See the CSI inline volumes and generic ephemeral volumes enhancement proposals for design details. The user facing documentation for both features is in the Kubernetes documentation.
Which feature should my driver support?
CSI ephemeral inline volumes are meant for simple, local volumes. All parameters that determine the content of the volume can be specified in the pod spec, and only there. Storage classes are not supported and all parameters are driver specific.
apiVersion: v1
kind: Pod
metadata:
name: some-pod
spec:
containers:
...
volumes:
- name: vol
csi:
driver: inline.storage.kubernetes.io
volumeAttributes:
foo: bar
A CSI driver is suitable for CSI ephemeral inline volumes if:
- it serves a special purpose and needs custom per-volume parameters, like drivers that provide secrets to a pod
- it can create volumes when running on a node
- fast volume creation is needed
- resource usage on the node is small and/or does not need to be exposed to Kubernetes
- rescheduling of pods onto a different node when storage capacity turns out to be insufficient is not needed
- none of the usual volume features (restoring from snapshot, cloning volumes, etc.) are needed
- ephemeral inline volumes have to be supported on Kubernetes clusters which do not support generic ephemeral volumes
A CSI driver is not suitable for CSI ephemeral inline volumes when:
- provisioning is not local to the node
- ephemeral volume creation requires volumeAttributes that should be restricted to an administrator, for example parameters that are otherwise set in a StorageClass or PV. Ephemeral inline volumes allow these attributes to be set directly in the Pod spec, and so are not restricted to an admin.

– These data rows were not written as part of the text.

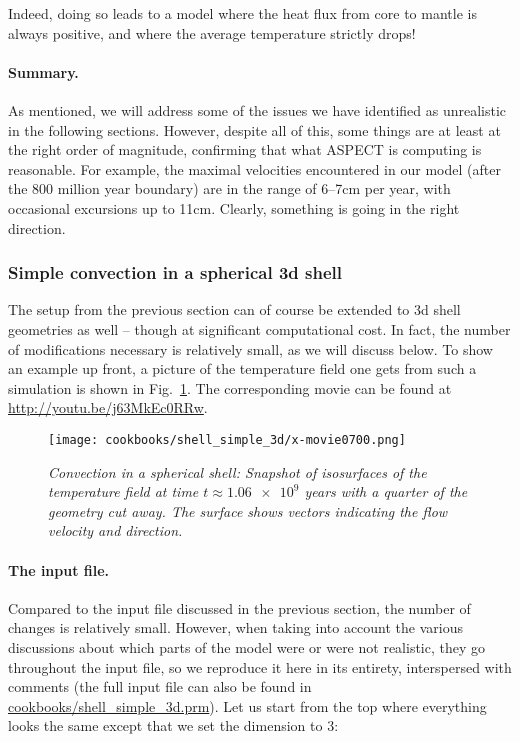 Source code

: \documentclass{article}
\newcommand{\aspect}{\textsc{ASPECT}}
\begin{document}
Indeed, doing so leads to a model where the heat flux from core to mantle is
always positive, and where the average temperature strictly drops!


\paragraph{Summary.} As mentioned, we will address some of the issues we have
identified as unrealistic in the following sections.
However, despite all of this, some things are at least at the right order of
magnitude, confirming that what \aspect{} is computing is reasonable. For
example, the maximal velocities encountered in our model (after the 800 million
year boundary) are in the range of 6--7cm per year, with occasional excursions
up to 11cm. Clearly, something is going in the right direction.


\subsubsection{Simple convection in a spherical 3d shell}
\label{sec:shell-simple-3d}

The setup from the previous section can of course be extended to 3d shell
geometries as well -- though at significant computational cost. In fact, the
number of modifications necessary is relatively small, as we will discuss below.
To show an example up front, a picture of the temperature field one gets from
such a simulation is shown in Fig.~\ref{fig:simple-shell-3d}. The
corresponding movie can be found at \url{http://youtu.be/j63MkEc0RRw}.

\begin{figure}[tb]
\centering
\texttt{[image: cookbooks/shell\_simple\_3d/x-movie0700.png]}
\caption{\it Convection in a spherical shell: Snapshot of
isosurfaces of the temperature field at time $t\approx \num{1.06e9}$ years
with a quarter of the geometry cut away. The surface shows
vectors indicating the flow velocity and direction.}
\label{fig:simple-shell-3d}
\end{figure}

\paragraph{The input file.}
Compared to the input file discussed in the previous section, the number of
changes is relatively small. However, when taking into account the various
discussions about which parts of the model were or were not realistic, they go
throughout the input file, so we reproduce it here in its entirety, interspersed
with comments (the full input file can also be found in
\url{cookbooks/shell_simple_3d.prm}). Let us start from the top where everything
looks the same except that we set the dimension to 3:
\end{document}
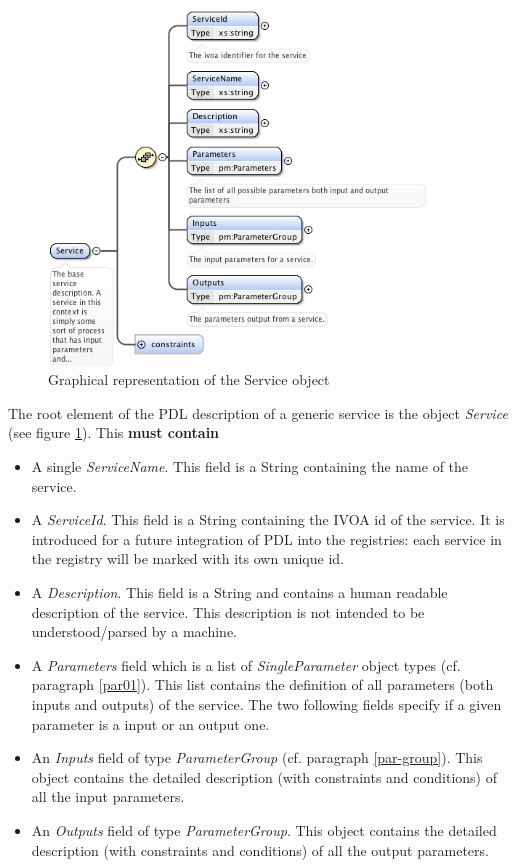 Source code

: \documentclass[a4paper,11pt] {ivoa}
\begin{document}
\begin{figure}[htbp]
\begin{center}
\includegraphics[width=0.9\textwidth]{pictures/Service.jpg} 
\caption{Graphical representation of the Service object}
\label{Pic-Service}
\end{center}
\end{figure}

The root element of the PDL description of a generic service is the object {\it Service} (see figure
\ref{Pic-Service}). This {\bf must contain}
\begin{itemize}
\item A single {\it ServiceName}. This field is a String containing the name of the service.
\item A  {\it ServiceId}. This field is a String containing the IVOA id of the service.
It is introduced for a future  integration of PDL into the registries: each service in
the registry will be marked with its own unique id.
\item A  {\it Description}. This field is a String and contains a human readable description
of the service. This description is not intended to be understood/parsed by a machine.
\item A {\it Parameters} field which is a list of {\it SingleParameter} object types (cf.
paragraph \ref{par01}). This list contains the definition of all parameters (both inputs and
outputs) of the service. The two following fields specify if a given parameter is a input or an
output one.
\item An {\it Inputs} field of type {\it ParameterGroup} (cf. paragraph \ref{par-group}). This
object contains the detailed description (with constraints and conditions) of all the input
parameters.
\item An {\it Outputs} field of type {\it ParameterGroup}. This object contains the detailed
description (with constraints and conditions) of all the output parameters.
\end{itemize}
\end{document}
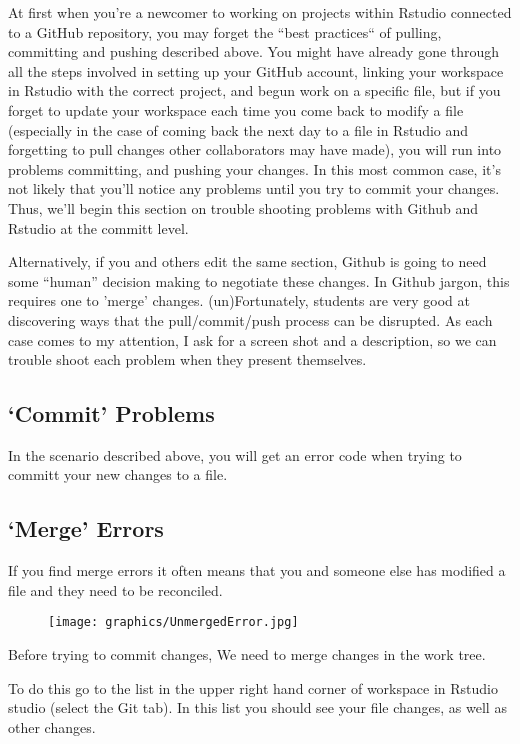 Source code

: \documentclass[12pt]{../SOP4_alpha}\usepackage[]{graphicx}\usepackage[]{xcolor}
\begin{document}
\NP At first when you're a newcomer to working on projects within Rstudio connected to a GitHub repository, you may forget the ``best practices`` of pulling, committing and pushing described above. You might have already gone through all the steps involved in setting up your GitHub account, linking your workspace in Rstudio with the correct project, and begun work on a specific file, but if you forget to update your workspace each time you come back to modify a file (especially in the case of coming back the next day to a file in Rstudio and forgetting to pull changes other collaborators may have made), you will run into problems committing, and pushing your changes. In this most common case, it's not likely that you'll notice any problems until you try to commit your changes. Thus, we'll begin this section on trouble shooting problems with Github and Rstudio at the committ level.

\NP Alternatively, if you and others edit the same section, Github is going to need some ``human'' decision making to negotiate these changes. In Github jargon, this requires one to 'merge' changes. 
\NP (un)Fortunately, students are very good at discovering ways that the pull/commit/push process can be disrupted. As each case comes to my attention, I ask for a screen shot and a description, so we can trouble shoot each problem when they present themselves.

\subsection{`Commit' Problems}
\NP In the scenario described above, you will get an error code when trying to committ your new changes to a file. 

\subsection{`Merge' Errors}

\NP If you find merge errors it often means that you and someone else has modified a file and they need to be reconciled.

\begin{figure}
\centering
\texttt{[image: graphics/UnmergedError.jpg]}
\end{figure}

\NP Before trying to commit changes, We need to merge changes in the work tree. 

\NP To do this go to the list in the upper right hand corner of workspace in Rstudio studio (select the Git tab). In this list you should see your file changes, as well as other changes. 
\end{document}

Generic ephemeral inline volumes make the normal volume API (storage
classes, PersistentVolumeClaim
) usable for ephemeral inline
volumes.
kind: Pod
apiVersion: v1
metadata:
name: some-pod
spec:
containers:
...
volumes:
- name: scratch-volume
ephemeral:
volumeClaimTemplate:
metadata:
labels:
type: my-frontend-volume
spec:
accessModes: [ "ReadWriteOnce" ]
storageClassName: "scratch-storage-class"
resources:
requests:
storage: 1Gi
A CSI driver is suitable for generic ephemeral inline volumes if it supports dynamic provisioning of volumes. No other changes are needed in the driver in that case. Such a driver can also support CSI ephemeral inline volumes if desired.
Security Considerations
CSI driver vendors that choose to support ephemeral inline volumes are responsible for secure handling of these volumes, and special consideration needs to be given to what volumeAttributes are supported by the driver. As noted above, a CSI driver is not suitable for CSI ephemeral inline volumes when volume creation requires volumeAttributes that should be restricted to an administrator. These attributes are set directly in the Pod spec, and therefore are not automatically restricted to an administrator when used as an inline volume.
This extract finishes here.